**EXERCISE INSTRUCTIONS:** All the entries need to be duplicated exactly, with the pictures omitted.

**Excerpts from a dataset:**
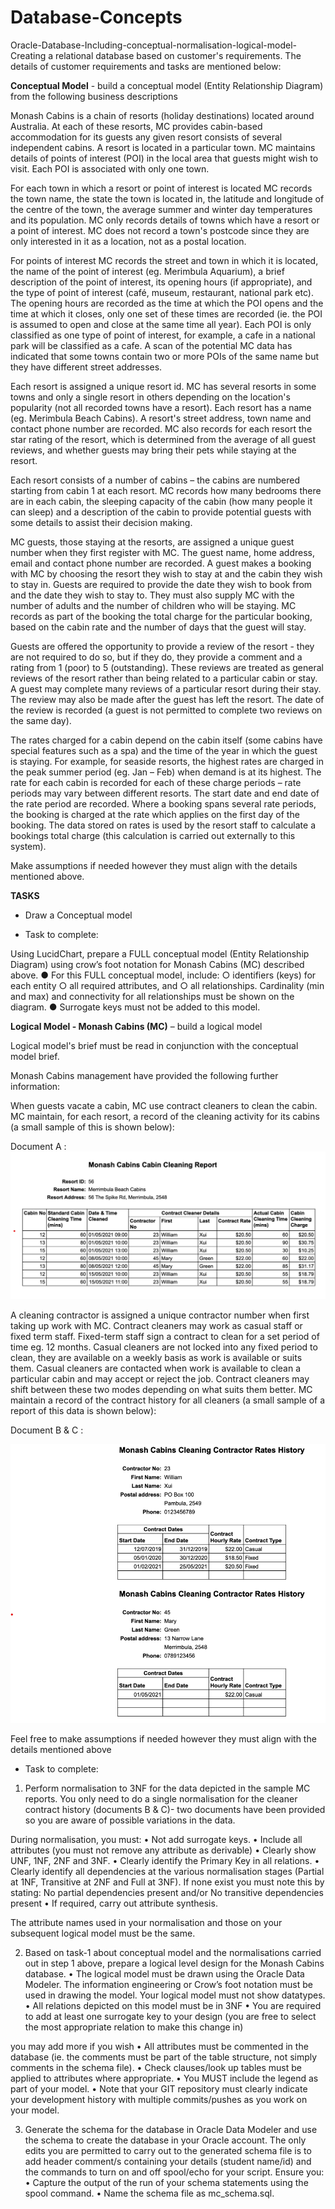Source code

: # Database-Concepts

Oracle-Database-Including-conceptual-normalisation-logical-model-
Creating a relational database based on customer's requirements. The details of customer requirements and tasks are mentioned below: 

**Conceptual Model** - build a conceptual model (Entity Relationship Diagram) from the following business descriptions

Monash Cabins is a chain of resorts (holiday destinations) located around Australia. At each of these resorts, MC provides cabin-based accommodation for its guests any given resort consists of several independent cabins. A resort is located in a particular town. MC maintains details of points of interest (POI) in the local area that guests might wish to visit. Each POI is associated with only one town.

For each town in which a resort or point of interest is located MC records the town name, the state the town is located in, the latitude and longitude of the centre of the town, the average summer and winter day temperatures and its population. MC only records details of towns which have a resort or a point of interest. MC does not record a town's postcode since they are only interested in it as a location, not as a postal location.

For points of interest MC records the street and town in which it is located, the name of the point of interest (eg. Merimbula Aquarium), a brief description of the point of interest, its opening hours (if appropriate), and the type of point of interest (café, museum, restaurant, national park etc). The opening hours are recorded as the time at which the POI opens and the time at which it closes, only one set of these times are recorded (ie. the POI is assumed to open and close at the same time all year). Each POI is only classified as one type of point of interest, for example, a cafe in a national park will be classified as a cafe. A scan of the potential MC data has indicated that some towns contain two or more POIs of the same name but they have different street addresses.

Each resort is assigned a unique resort id. MC has several resorts in some towns and only a single resort in others depending on the location's popularity (not all recorded towns have a resort). Each resort has a name (eg. Merimbula Beach Cabins). A resort's street address, town name and contact phone number are recorded. MC also records for each resort the star rating of the resort, which is determined from the average of all guest reviews, and whether guests may bring their pets while staying at the resort.

Each resort consists of a number of cabins – the cabins are numbered starting from cabin 1 at each resort. MC records how many bedrooms there are in each cabin, the sleeping capacity of the cabin (how many people it can sleep) and a description of the cabin to provide potential guests with some details to assist their decision making.

MC guests, those staying at the resorts, are assigned a unique guest number when they first register with MC. The guest name, home address, email and contact phone number are recorded. A guest makes a booking with MC by choosing the resort they wish to stay at and the cabin they wish to stay in. Guests are required to provide the date they wish to book from and the date they wish to stay to. They must also supply MC with the number of adults and the number of children who will be staying. MC records as part of the booking the total charge for the particular booking, based on the cabin rate and the number of days that the guest will stay.

Guests are offered the opportunity to provide a review of the resort - they are not required to do so, but if they do, they provide a comment and a rating from 1 (poor) to 5 (outstanding). These reviews are treated as general reviews of the resort rather than being related to a particular cabin or stay. A guest may complete many reviews of a particular resort during their stay. The review may also be made after the guest has left the resort. The date of the review is recorded (a guest is not permitted to complete two reviews on the same day).

The rates charged for a cabin depend on the cabin itself (some cabins have special features such as a spa) and the time of the year in which the guest is staying. For example, for seaside resorts, the highest rates are charged in the peak summer period (eg. Jan – Feb) when demand is at its highest. The rate for each cabin is recorded for each of these charge periods – rate periods may vary between different resorts. The start date and end date of the rate period are recorded. Where a booking spans several rate periods, the booking is charged at the rate which applies on the first day of the booking. The data stored on rates is used by the resort staff to calculate a bookings total charge (this calculation is carried out externally to this system).

Make assumptions if needed however they must align with the details mentioned above.

**TASKS**

- Draw a Conceptual model

- Task to complete:

Using LucidChart, prepare a FULL conceptual model (Entity Relationship Diagram) using crow’s foot notation for Monash Cabins (MC) described above. ● For this FULL conceptual model, include: ○ identifiers (keys) for each entity ○ all required attributes, and ○ all relationships. Cardinality (min and max) and connectivity for all relationships must be shown on the diagram. ● Surrogate keys must not be added to this model.

**Logical Model - Monash Cabins (MC)** – build a logical model

Logical model's brief must be read in conjunction with the conceptual model brief.

Monash Cabins management have provided the following further information:

When guests vacate a cabin, MC use contract cleaners to clean the cabin. MC maintain, for each resort, a record of the cleaning activity for its cabins (a small sample of this is shown below):

Document A :
![alt text](https://github.com/SyedKabir-dataWorm/Database-Concepts/blob/main/document_A.png)

A cleaning contractor is assigned a unique contractor number when first taking up work with MC. Contract cleaners may work as casual staff or fixed term staff. Fixed-term staff sign a contract to clean for a set period of time eg. 12 months. Casual cleaners are not locked into any fixed period to clean, they are available on a weekly basis as work is available or suits them. Casual cleaners are contacted when work is available to clean a particular cabin and may accept or reject the job. Contract cleaners may shift between these two modes depending on what suits them better. MC maintain a record of the contract history for all cleaners (a small sample of a report of this data is shown below):

Document B & C :

![alt text](https://github.com/SyedKabir-dataWorm/Database-Concepts/blob/main/document_B_C.png)

Feel free to make assumptions if needed however they must align with the details mentioned above

- Task to complete:

1. Perform normalisation to 3NF for the data depicted in the sample MC reports. You only need to do a single normalisation for the cleaner contract history (documents B & C)- two documents have been provided so you are aware of possible variations in the data.

During normalisation, you must: • Not add surrogate keys. • Include all attributes (you must not remove any attribute as derivable) • Clearly show UNF, 1NF, 2NF and 3NF. • Clearly identify the Primary Key in all relations. • Clearly identify all dependencies at the various normalisation stages (Partial at 1NF, Transitive at 2NF and Full at 3NF). If none exist you must note this by stating: No partial dependencies present and/or No transitive dependencies present • If required, carry out attribute synthesis.

The attribute names used in your normalisation and those on your subsequent logical model must be the same.

2. Based on task-1 about conceptual model and the normalisations carried out in step 1 above, prepare a logical level design for the Monash Cabins database. • The logical model must be drawn using the Oracle Data Modeler. The information engineering or Crow’s foot notation must be used in drawing the model. Your logical model must not show datatypes. • All relations depicted on this model must be in 3NF • You are required to add at least one surrogate key to your design (you are free to select the most appropriate relation to make this change in)

you may add more if you wish • All attributes must be commented in the database (ie. the comments must be part of the table structure, not simply comments in the schema file). • Check clauses/look up tables must be applied to attributes where appropriate. • You MUST include the legend as part of your model. • Note that your GIT repository must clearly indicate your development history with multiple commits/pushes as you work on your model.

3. Generate the schema for the database in Oracle Data Modeler and use the schema to create the database in your Oracle account. The only edits you are permitted to carry out to the generated schema file is to add header comment/s containing your details (student name/id) and the commands to turn on and off spool/echo for your script. Ensure you: • Capture the output of the run of your schema statements using the spool command. • Name the schema file as mc_schema.sql.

**ANSWER SPACE:**
Source code

: # Database-Concepts

Oracle-Database-Including-conceptual-normalisation-logical-model-
Creating a relational database based on customer's requirements. The details of customer requirements and tasks are mentioned below: 

**Conceptual Model** - build a conceptual model (Entity Relationship Diagram) from the following business descriptions

Monash Cabins is a chain of resorts (holiday destinations) located around Australia. At each of these resorts, MC provides cabin-based accommodation for its guests any given resort consists of several independent cabins. A resort is located in a particular town. MC maintains details of points of interest (POI) in the local area that guests might wish to visit. Each POI is associated with only one town.

For each town in which a resort or point of interest is located MC records the town name, the state the town is located in, the latitude and longitude of the centre of the town, the average summer and winter day temperatures and its population. MC only records details of towns which have a resort or a point of interest. MC does not record a town's postcode since they are only interested in it as a location, not as a postal location.

For points of interest MC records the street and town in which it is located, the name of the point of interest (eg. Merimbula Aquarium), a brief description of the point of interest, its opening hours (if appropriate), and the type of point of interest (café, museum, restaurant, national park etc). The opening hours are recorded as the time at which the POI opens and the time at which it closes, only one set of these times are recorded (ie. the POI is assumed to open and close at the same time all year). Each POI is only classified as one type of point of interest, for example, a cafe in a national park will be classified as a cafe. A scan of the potential MC data has indicated that some towns contain two or more POIs of the same name but they have different street addresses.

Each resort is assigned a unique resort id. MC has several resorts in some towns and only a single resort in others depending on the location's popularity (not all recorded towns have a resort). Each resort has a name (eg. Merimbula Beach Cabins). A resort's street address, town name and contact phone number are recorded. MC also records for each resort the star rating of the resort, which is determined from the average of all guest reviews, and whether guests may bring their pets while staying at the resort.

Each resort consists of a number of cabins – the cabins are numbered starting from cabin 1 at each resort. MC records how many bedrooms there are in each cabin, the sleeping capacity of the cabin (how many people it can sleep) and a description of the cabin to provide potential guests with some details to assist their decision making.

MC guests, those staying at the resorts, are assigned a unique guest number when they first register with MC. The guest name, home address, email and contact phone number are recorded. A guest makes a booking with MC by choosing the resort they wish to stay at and the cabin they wish to stay in. Guests are required to provide the date they wish to book from and the date they wish to stay to. They must also supply MC with the number of adults and the number of children who will be staying. MC records as part of the booking the total charge for the particular booking, based on the cabin rate and the number of days that the guest will stay.

Guests are offered the opportunity to provide a review of the resort - they are not required to do so, but if they do, they provide a comment and a rating from 1 (poor) to 5 (outstanding). These reviews are treated as general reviews of the resort rather than being related to a particular cabin or stay. A guest may complete many reviews of a particular resort during their stay. The review may also be made after the guest has left the resort. The date of the review is recorded (a guest is not permitted to complete two reviews on the same day).

The rates charged for a cabin depend on the cabin itself (some cabins have special features such as a spa) and the time of the year in which the guest is staying. For example, for seaside resorts, the highest rates are charged in the peak summer period (eg. Jan – Feb) when demand is at its highest. The rate for each cabin is recorded for each of these charge periods – rate periods may vary between different resorts. The start date and end date of the rate period are recorded. Where a booking spans several rate periods, the booking is charged at the rate which applies on the first day of the booking. The data stored on rates is used by the resort staff to calculate a bookings total charge (this calculation is carried out externally to this system).

Make assumptions if needed however they must align with the details mentioned above.

**TASKS**

- Draw a Conceptual model

- Task to complete:

Using LucidChart, prepare a FULL conceptual model (Entity Relationship Diagram) using crow’s foot notation for Monash Cabins (MC) described above. ● For this FULL conceptual model, include: ○ identifiers (keys) for each entity ○ all required attributes, and ○ all relationships. Cardinality (min and max) and connectivity for all relationships must be shown on the diagram. ● Surrogate keys must not be added to this model.

**Logical Model - Monash Cabins (MC)** – build a logical model

Logical model's brief must be read in conjunction with the conceptual model brief.

Monash Cabins management have provided the following further information:

When guests vacate a cabin, MC use contract cleaners to clean the cabin. MC maintain, for each resort, a record of the cleaning activity for its cabins (a small sample of this is shown below):

Document A :
![alt text](https://github.com/SyedKabir-dataWorm/Database-Concepts/blob/main/document_A.png)

A cleaning contractor is assigned a unique contractor number when first taking up work with MC. Contract cleaners may work as casual staff or fixed term staff. Fixed-term staff sign a contract to clean for a set period of time eg. 12 months. Casual cleaners are not locked into any fixed period to clean, they are available on a weekly basis as work is available or suits them. Casual cleaners are contacted when work is available to clean a particular cabin and may accept or reject the job. Contract cleaners may shift between these two modes depending on what suits them better. MC maintain a record of the contract history for all cleaners (a small sample of a report of this data is shown below):

Document B & C :

![alt text](https://github.com/SyedKabir-dataWorm/Database-Concepts/blob/main/document_B_C.png)

Feel free to make assumptions if needed however they must align with the details mentioned above

- Task to complete:

1. Perform normalisation to 3NF for the data depicted in the sample MC reports. You only need to do a single normalisation for the cleaner contract history (documents B & C)- two documents have been provided so you are aware of possible variations in the data.

During normalisation, you must: • Not add surrogate keys. • Include all attributes (you must not remove any attribute as derivable) • Clearly show UNF, 1NF, 2NF and 3NF. • Clearly identify the Primary Key in all relations. • Clearly identify all dependencies at the various normalisation stages (Partial at 1NF, Transitive at 2NF and Full at 3NF). If none exist you must note this by stating: No partial dependencies present and/or No transitive dependencies present • If required, carry out attribute synthesis.

The attribute names used in your normalisation and those on your subsequent logical model must be the same.

2. Based on task-1 about conceptual model and the normalisations carried out in step 1 above, prepare a logical level design for the Monash Cabins database. • The logical model must be drawn using the Oracle Data Modeler. The information engineering or Crow’s foot notation must be used in drawing the model. Your logical model must not show datatypes. • All relations depicted on this model must be in 3NF • You are required to add at least one surrogate key to your design (you are free to select the most appropriate relation to make this change in)

you may add more if you wish • All attributes must be commented in the database (ie. the comments must be part of the table structure, not simply comments in the schema file). • Check clauses/look up tables must be applied to attributes where appropriate. • You MUST include the legend as part of your model. • Note that your GIT repository must clearly indicate your development history with multiple commits/pushes as you work on your model.

3. Generate the schema for the database in Oracle Data Modeler and use the schema to create the database in your Oracle account. The only edits you are permitted to carry out to the generated schema file is to add header comment/s containing your details (student name/id) and the commands to turn on and off spool/echo for your script. Ensure you: • Capture the output of the run of your schema statements using the spool command. • Name the schema file as mc_schema.sql.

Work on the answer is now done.